Description of the task:
All that is needed is every record, duplicated exactly.

Records provided:
═══

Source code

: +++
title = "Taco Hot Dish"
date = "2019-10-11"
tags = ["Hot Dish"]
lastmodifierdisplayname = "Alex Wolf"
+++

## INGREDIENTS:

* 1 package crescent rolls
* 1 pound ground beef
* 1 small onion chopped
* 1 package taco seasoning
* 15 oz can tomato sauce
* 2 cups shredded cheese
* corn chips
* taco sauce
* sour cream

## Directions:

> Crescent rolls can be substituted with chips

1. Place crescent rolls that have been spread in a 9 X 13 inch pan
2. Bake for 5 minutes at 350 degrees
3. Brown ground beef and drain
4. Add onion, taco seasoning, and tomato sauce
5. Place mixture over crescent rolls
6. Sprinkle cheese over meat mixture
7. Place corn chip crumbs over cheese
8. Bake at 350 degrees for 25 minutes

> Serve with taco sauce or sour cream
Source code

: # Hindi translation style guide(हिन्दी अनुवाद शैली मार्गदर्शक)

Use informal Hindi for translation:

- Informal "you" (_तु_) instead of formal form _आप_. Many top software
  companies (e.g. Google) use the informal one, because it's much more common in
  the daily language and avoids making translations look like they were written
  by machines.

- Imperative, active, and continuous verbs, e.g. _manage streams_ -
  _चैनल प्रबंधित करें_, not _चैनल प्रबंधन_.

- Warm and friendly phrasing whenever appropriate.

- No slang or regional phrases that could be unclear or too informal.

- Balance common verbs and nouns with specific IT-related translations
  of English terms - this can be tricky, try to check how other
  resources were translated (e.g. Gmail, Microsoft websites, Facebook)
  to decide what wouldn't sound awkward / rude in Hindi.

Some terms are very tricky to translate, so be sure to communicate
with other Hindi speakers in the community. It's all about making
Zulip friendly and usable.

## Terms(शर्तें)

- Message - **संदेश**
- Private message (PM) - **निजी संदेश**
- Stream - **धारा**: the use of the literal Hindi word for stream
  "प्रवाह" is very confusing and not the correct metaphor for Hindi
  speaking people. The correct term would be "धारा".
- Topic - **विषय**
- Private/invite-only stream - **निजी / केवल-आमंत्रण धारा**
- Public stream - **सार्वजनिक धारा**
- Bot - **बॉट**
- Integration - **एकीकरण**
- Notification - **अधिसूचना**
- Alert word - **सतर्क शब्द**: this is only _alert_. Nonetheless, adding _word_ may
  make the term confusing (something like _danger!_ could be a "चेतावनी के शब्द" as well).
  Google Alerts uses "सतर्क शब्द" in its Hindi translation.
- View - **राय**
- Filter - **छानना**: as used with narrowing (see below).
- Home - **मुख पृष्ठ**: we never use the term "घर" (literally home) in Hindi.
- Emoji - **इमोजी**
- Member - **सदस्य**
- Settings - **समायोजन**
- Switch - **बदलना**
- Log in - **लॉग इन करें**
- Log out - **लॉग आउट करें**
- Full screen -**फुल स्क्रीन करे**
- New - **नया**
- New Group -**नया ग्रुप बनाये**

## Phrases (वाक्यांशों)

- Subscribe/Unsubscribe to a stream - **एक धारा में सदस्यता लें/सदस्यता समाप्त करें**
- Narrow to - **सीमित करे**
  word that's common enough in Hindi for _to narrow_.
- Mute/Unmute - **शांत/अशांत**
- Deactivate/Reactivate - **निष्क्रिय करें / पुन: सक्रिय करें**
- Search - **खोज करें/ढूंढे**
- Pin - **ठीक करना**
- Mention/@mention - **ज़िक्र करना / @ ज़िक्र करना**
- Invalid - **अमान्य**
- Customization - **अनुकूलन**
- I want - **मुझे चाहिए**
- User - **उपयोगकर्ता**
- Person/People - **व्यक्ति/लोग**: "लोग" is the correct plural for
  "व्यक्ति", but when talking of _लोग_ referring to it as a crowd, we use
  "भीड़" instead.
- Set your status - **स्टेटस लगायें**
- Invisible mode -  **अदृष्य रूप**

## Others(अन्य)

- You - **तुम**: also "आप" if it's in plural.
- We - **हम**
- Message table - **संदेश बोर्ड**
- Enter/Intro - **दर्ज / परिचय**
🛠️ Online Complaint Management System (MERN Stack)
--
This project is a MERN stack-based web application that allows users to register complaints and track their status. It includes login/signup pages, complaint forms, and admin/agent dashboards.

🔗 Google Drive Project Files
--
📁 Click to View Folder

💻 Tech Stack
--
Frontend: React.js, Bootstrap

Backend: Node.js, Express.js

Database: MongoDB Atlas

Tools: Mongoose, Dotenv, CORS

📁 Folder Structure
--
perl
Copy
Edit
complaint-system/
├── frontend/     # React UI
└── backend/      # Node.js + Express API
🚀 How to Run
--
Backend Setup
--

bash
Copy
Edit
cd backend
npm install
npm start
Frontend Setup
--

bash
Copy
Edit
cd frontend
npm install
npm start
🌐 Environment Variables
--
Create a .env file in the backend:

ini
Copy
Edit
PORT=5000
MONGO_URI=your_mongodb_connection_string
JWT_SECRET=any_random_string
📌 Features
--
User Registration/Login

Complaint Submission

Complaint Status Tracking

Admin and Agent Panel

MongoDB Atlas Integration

═══

Solution:
Source code

: +++
title = "Taco Hot Dish"
date = "2019-10-11"
tags = ["Hot Dish"]
lastmodifierdisplayname = "Alex Wolf"
+++

## INGREDIENTS:

* 1 package crescent rolls
* 1 pound ground beef
* 1 small onion chopped
* 1 package taco seasoning
* 15 oz can tomato sauce
* 2 cups shredded cheese
* corn chips
* taco sauce
* sour cream

## Directions:

> Crescent rolls can be substituted with chips

1. Place crescent rolls that have been spread in a 9 X 13 inch pan
2. Bake for 5 minutes at 350 degrees
3. Brown ground beef and drain
4. Add onion, taco seasoning, and tomato sauce
5. Place mixture over crescent rolls
6. Sprinkle cheese over meat mixture
7. Place corn chip crumbs over cheese
8. Bake at 350 degrees for 25 minutes

> Serve with taco sauce or sour cream
Source code

: # Hindi translation style guide(हिन्दी अनुवाद शैली मार्गदर्शक)

Use informal Hindi for translation:

- Informal "you" (_तु_) instead of formal form _आप_. Many top software
  companies (e.g. Google) use the informal one, because it's much more common in
  the daily language and avoids making translations look like they were written
  by machines.

- Imperative, active, and continuous verbs, e.g. _manage streams_ -
  _चैनल प्रबंधित करें_, not _चैनल प्रबंधन_.

- Warm and friendly phrasing whenever appropriate.

- No slang or regional phrases that could be unclear or too informal.

- Balance common verbs and nouns with specific IT-related translations
  of English terms - this can be tricky, try to check how other
  resources were translated (e.g. Gmail, Microsoft websites, Facebook)
  to decide what wouldn't sound awkward / rude in Hindi.

Some terms are very tricky to translate, so be sure to communicate
with other Hindi speakers in the community. It's all about making
Zulip friendly and usable.

## Terms(शर्तें)

- Message - **संदेश**
- Private message (PM) - **निजी संदेश**
- Stream - **धारा**: the use of the literal Hindi word for stream
  "प्रवाह" is very confusing and not the correct metaphor for Hindi
  speaking people. The correct term would be "धारा".
- Topic - **विषय**
- Private/invite-only stream - **निजी / केवल-आमंत्रण धारा**
- Public stream - **सार्वजनिक धारा**
- Bot - **बॉट**
- Integration - **एकीकरण**
- Notification - **अधिसूचना**
- Alert word - **सतर्क शब्द**: this is only _alert_. Nonetheless, adding _word_ may
  make the term confusing (something like _danger!_ could be a "चेतावनी के शब्द" as well).
  Google Alerts uses "सतर्क शब्द" in its Hindi translation.
- View - **राय**
- Filter - **छानना**: as used with narrowing (see below).
- Home - **मुख पृष्ठ**: we never use the term "घर" (literally home) in Hindi.
- Emoji - **इमोजी**
- Member - **सदस्य**
- Settings - **समायोजन**
- Switch - **बदलना**
- Log in - **लॉग इन करें**
- Log out - **लॉग आउट करें**
- Full screen -**फुल स्क्रीन करे**
- New - **नया**
- New Group -**नया ग्रुप बनाये**

## Phrases (वाक्यांशों)

- Subscribe/Unsubscribe to a stream - **एक धारा में सदस्यता लें/सदस्यता समाप्त करें**
- Narrow to - **सीमित करे**
  word that's common enough in Hindi for _to narrow_.
- Mute/Unmute - **शांत/अशांत**
- Deactivate/Reactivate - **निष्क्रिय करें / पुन: सक्रिय करें**
- Search - **खोज करें/ढूंढे**
- Pin - **ठीक करना**
- Mention/@mention - **ज़िक्र करना / @ ज़िक्र करना**
- Invalid - **अमान्य**
- Customization - **अनुकूलन**
- I want - **मुझे चाहिए**
- User - **उपयोगकर्ता**
- Person/People - **व्यक्ति/लोग**: "लोग" is the correct plural for
  "व्यक्ति", but when talking of _लोग_ referring to it as a crowd, we use
  "भीड़" instead.
- Set your status - **स्टेटस लगायें**
- Invisible mode -  **अदृष्य रूप**

## Others(अन्य)

- You - **तुम**: also "आप" if it's in plural.
- We - **हम**
- Message table - **संदेश बोर्ड**
- Enter/Intro - **दर्ज / परिचय**
🛠️ Online Complaint Management System (MERN Stack)
--
This project is a MERN stack-based web application that allows users to register complaints and track their status. It includes login/signup pages, complaint forms, and admin/agent dashboards.

🔗 Google Drive Project Files
--
📁 Click to View Folder

💻 Tech Stack
--
Frontend: React.js, Bootstrap

Backend: Node.js, Express.js

Database: MongoDB Atlas

Tools: Mongoose, Dotenv, CORS

📁 Folder Structure
--
perl
Copy
Edit
complaint-system/
├── frontend/     # React UI
└── backend/      # Node.js + Express API
🚀 How to Run
--
Backend Setup
--

bash
Copy
Edit
cd backend
npm install
npm start
Frontend Setup
--

bash
Copy
Edit
cd frontend
npm install
npm start
🌐 Environment Variables
--
Create a .env file in the backend:

ini
Copy
Edit
PORT=5000
MONGO_URI=your_mongodb_connection_string
JWT_SECRET=any_random_string
📌 Features
--
User Registration/Login

Complaint Submission

Complaint Status Tracking

Admin and Agent Panel

MongoDB Atlas Integration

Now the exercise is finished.